La Grande Abbaye, bien qu’ayant un classement moyen dans la liste des bâtiments protégés (note 4), présente un intérêt historique certain pour Orbe. Ce fut, rappelons-le, le premier établissement orthopédique du monde, c’est là que le Dr Jean-André Venel (1740-1791) mit au point des instruments d’orthopédie pour les enfants, entre autres inventions.

Pour pouvoir construire le bâtiment projeté et faire passer les engins de chantier, il fallait détruire une partie de l’enceinte médiévale.

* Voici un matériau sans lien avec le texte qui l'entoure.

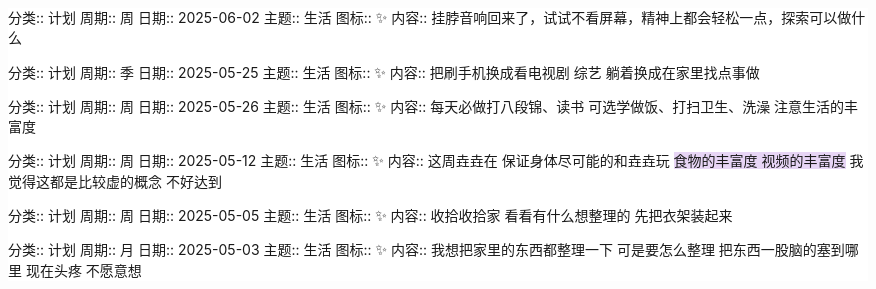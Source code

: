 分类:: 计划
周期:: 周
日期:: 2025-06-02
主题:: 生活
图标:: ✨
内容:: 挂脖音响回来了，试试不看屏幕，精神上都会轻松一点，探索可以做什么







分类:: 计划
周期:: 季
日期:: 2025-05-25
主题:: 生活
图标:: ✨
内容:: 把刷手机换成看电视剧 综艺
躺着换成在家里找点事做


分类:: 计划
周期:: 周
日期:: 2025-05-26
主题:: 生活
图标:: ✨
内容:: 每天必做打八段锦、读书
可选学做饭、打扫卫生、洗澡
注意生活的丰富度



分类:: 计划
周期:: 周
日期:: 2025-05-12
主题:: 生活
图标:: ✨
内容:: 这周垚垚在 保证身体尽可能的和垚垚玩
<span style="background:rgba(136, 49, 204, 0.2)">食物的丰富度
视频的丰富度</span>
我觉得这都是比较虚的概念 不好达到





分类:: 计划
周期:: 周
日期:: 2025-05-05
主题:: 生活
图标:: ✨
内容:: 收拾收拾家 看看有什么想整理的
先把衣架装起来





分类:: 计划
周期:: 月
日期:: 2025-05-03
主题:: 生活
图标:: ✨
内容:: 我想把家里的东西都整理一下
可是要怎么整理 把东西一股脑的塞到哪里
现在头疼 不愿意想
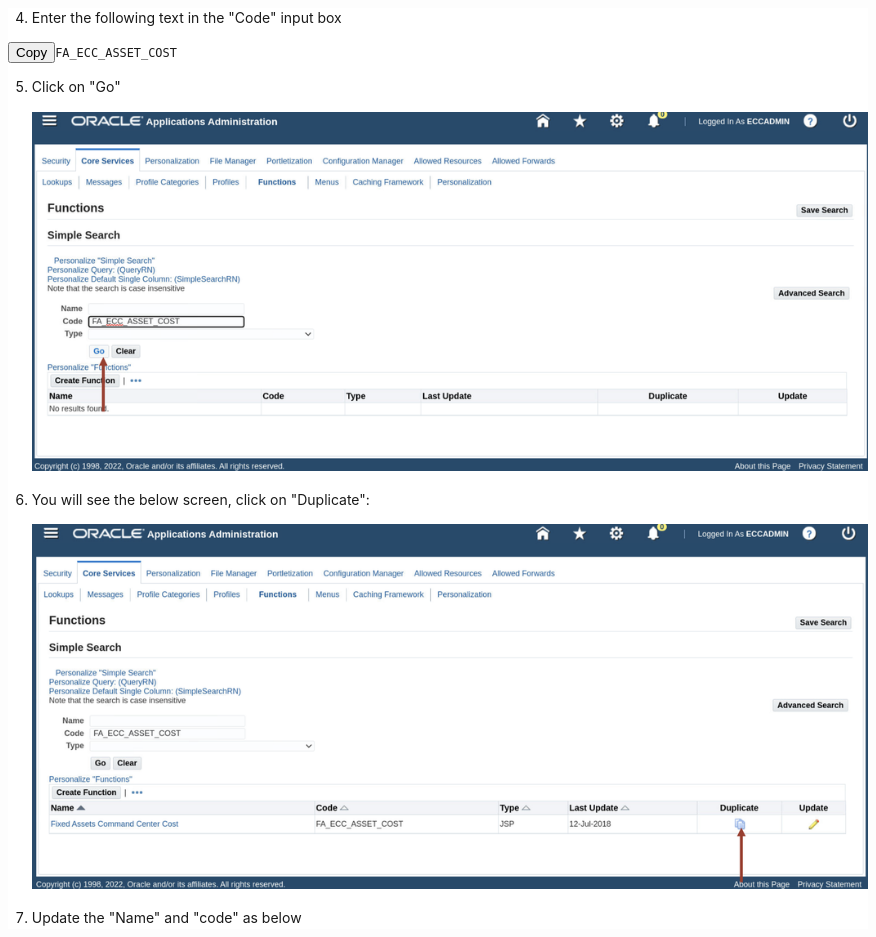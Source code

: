 4. Enter the following text in the "Code" input box 

<pre><button class="copy-button" title="Copy text to clipboard">Copy</button><code class="hljs apache"><span class="copy-code"><span class="hljs-attribute">FA_ECC_ASSET_COST
</span></code></pre></li>

5. Click on "Go"

   ![Search Function](../images/fas3.png "Search Function")

6. You will see the below screen, click on "Duplicate":

   ![Duplicate Function](../images/fas44.png "Duplicate Function")

7. Update the "Name" and "code" as below
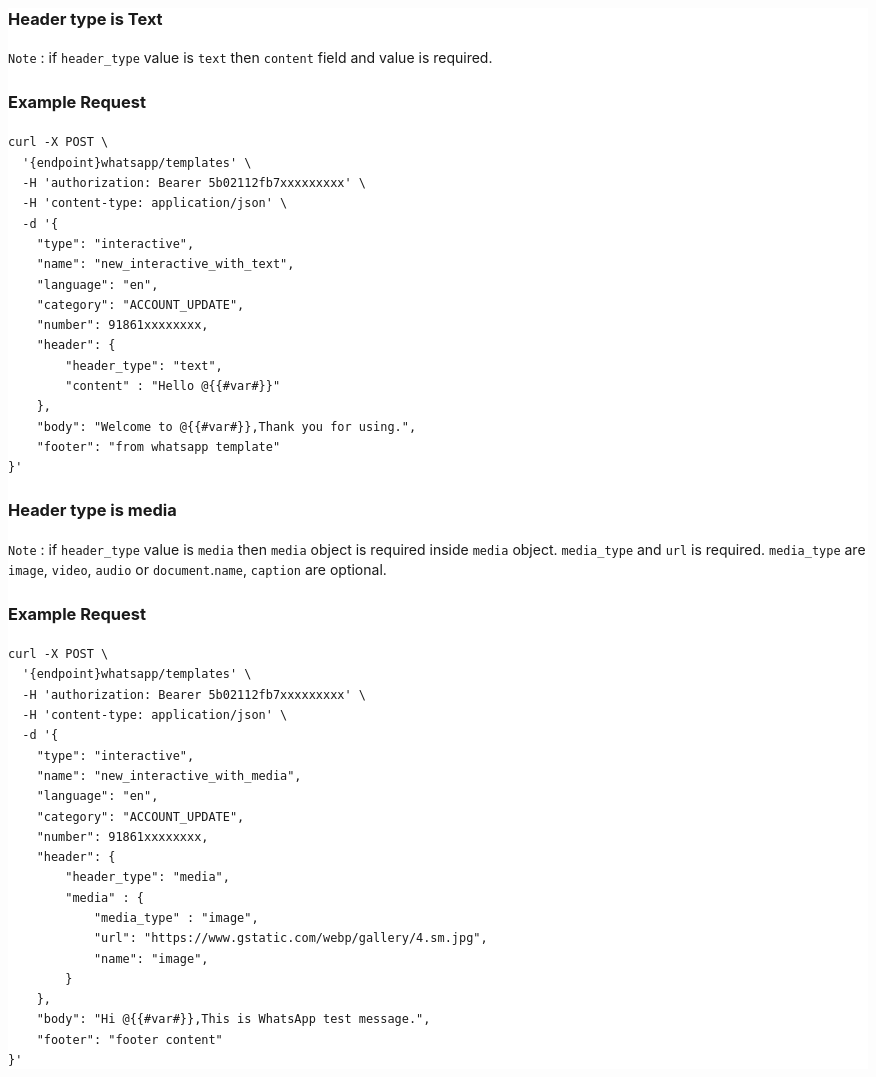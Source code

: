 ### Header type is Text

`Note` : if `header_type` value is `text` then `content` field and value is required.

### Example Request

```
curl -X POST \
  '{endpoint}whatsapp/templates' \
  -H 'authorization: Bearer 5b02112fb7xxxxxxxxx' \
  -H 'content-type: application/json' \
  -d '{
    "type": "interactive",
    "name": "new_interactive_with_text",
    "language": "en",
    "category": "ACCOUNT_UPDATE",
    "number": 91861xxxxxxxx,
    "header": {
        "header_type": "text",
        "content" : "Hello @{{#var#}}"
    },
    "body": "Welcome to @{{#var#}},Thank you for using.",
    "footer": "from whatsapp template"
}'
```

### Header type is media

`Note` : if `header_type` value is `media` then `media` object is required inside `media` object.
`media_type` and `url` is required. `media_type` are `image`, `video`, `audio` or `document`.`name`, `caption` are optional.

### Example Request

```
curl -X POST \
  '{endpoint}whatsapp/templates' \
  -H 'authorization: Bearer 5b02112fb7xxxxxxxxx' \
  -H 'content-type: application/json' \
  -d '{
    "type": "interactive",
    "name": "new_interactive_with_media",
    "language": "en",
    "category": "ACCOUNT_UPDATE",
    "number": 91861xxxxxxxx,
    "header": {
        "header_type": "media",
        "media" : {
            "media_type" : "image",
            "url": "https://www.gstatic.com/webp/gallery/4.sm.jpg",
            "name": "image",
        }
    },
    "body": "Hi @{{#var#}},This is WhatsApp test message.",
    "footer": "footer content"
}'
```
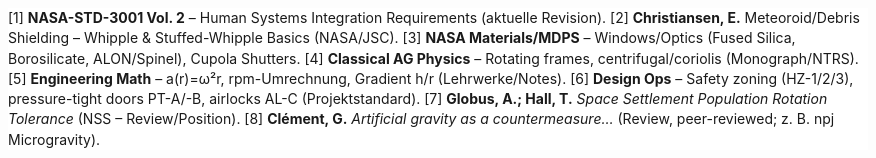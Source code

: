 \[1] **NASA-STD-3001 Vol. 2** – Human Systems Integration Requirements (aktuelle Revision).
\[2] **Christiansen, E.** Meteoroid/Debris Shielding – Whipple & Stuffed-Whipple Basics (NASA/JSC).
\[3] **NASA Materials/MDPS** – Windows/Optics (Fused Silica, Borosilicate, ALON/Spinel), Cupola Shutters.
\[4] **Classical AG Physics** – Rotating frames, centrifugal/coriolis (Monograph/NTRS).
\[5] **Engineering Math** – a(r)=ω²r, rpm-Umrechnung, Gradient h/r (Lehrwerke/Notes).
\[6] **Design Ops** – Safety zoning (HZ-1/2/3), pressure-tight doors PT-A/-B, airlocks AL-C (Projektstandard).
\[7] **Globus, A.; Hall, T.** *Space Settlement Population Rotation Tolerance* (NSS – Review/Position).
\[8] **Clément, G.** *Artificial gravity as a countermeasure…* (Review, peer-reviewed; z. B. npj Microgravity).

Ce site contient aussi les soubassements d’une des tours de garde d’Orbe. Un archéologue mandaté était chargé de surveiller le chantier. L’entrepreneur a pris des libertés et a commencé à démolir beaucoup plus que prévu. Cependant, l’archéologue, simple mandataire, n’a pas le pouvoir de permettre ou pas. Le SIPAL (Service des immeubles, du Patrimoine et de la Logistique) a dénoncé ces pratiques auprès du préfet.

Nombreux manquements

Tous les voisins du chantier se sont plaints du manquement général aux règles de sécurité, surtout du côté de la rue des Moulinets où un cadre de fenêtre est tombé dans la rue, manquant de peu une mère et ses enfants. Le chantier est maintenant à l’arrêt mais rien n’a vraiment été sécurisé, il tombe des gravats et du plâtre dans la rue. Un pan de mur du côté des Moulinets semble ne tenir à pas grand-chose.

Dernièrement une séance de conciliation s’est tenue entre le promoteur et les autorités communales pour trouver un arrangement. Pour le moment, rien n’a bougé, les autorités attendent la nouvelle mise à enquête et les remarques du service cantonal d’archéologie, que nous n’avons pas pu joindre à ce jour.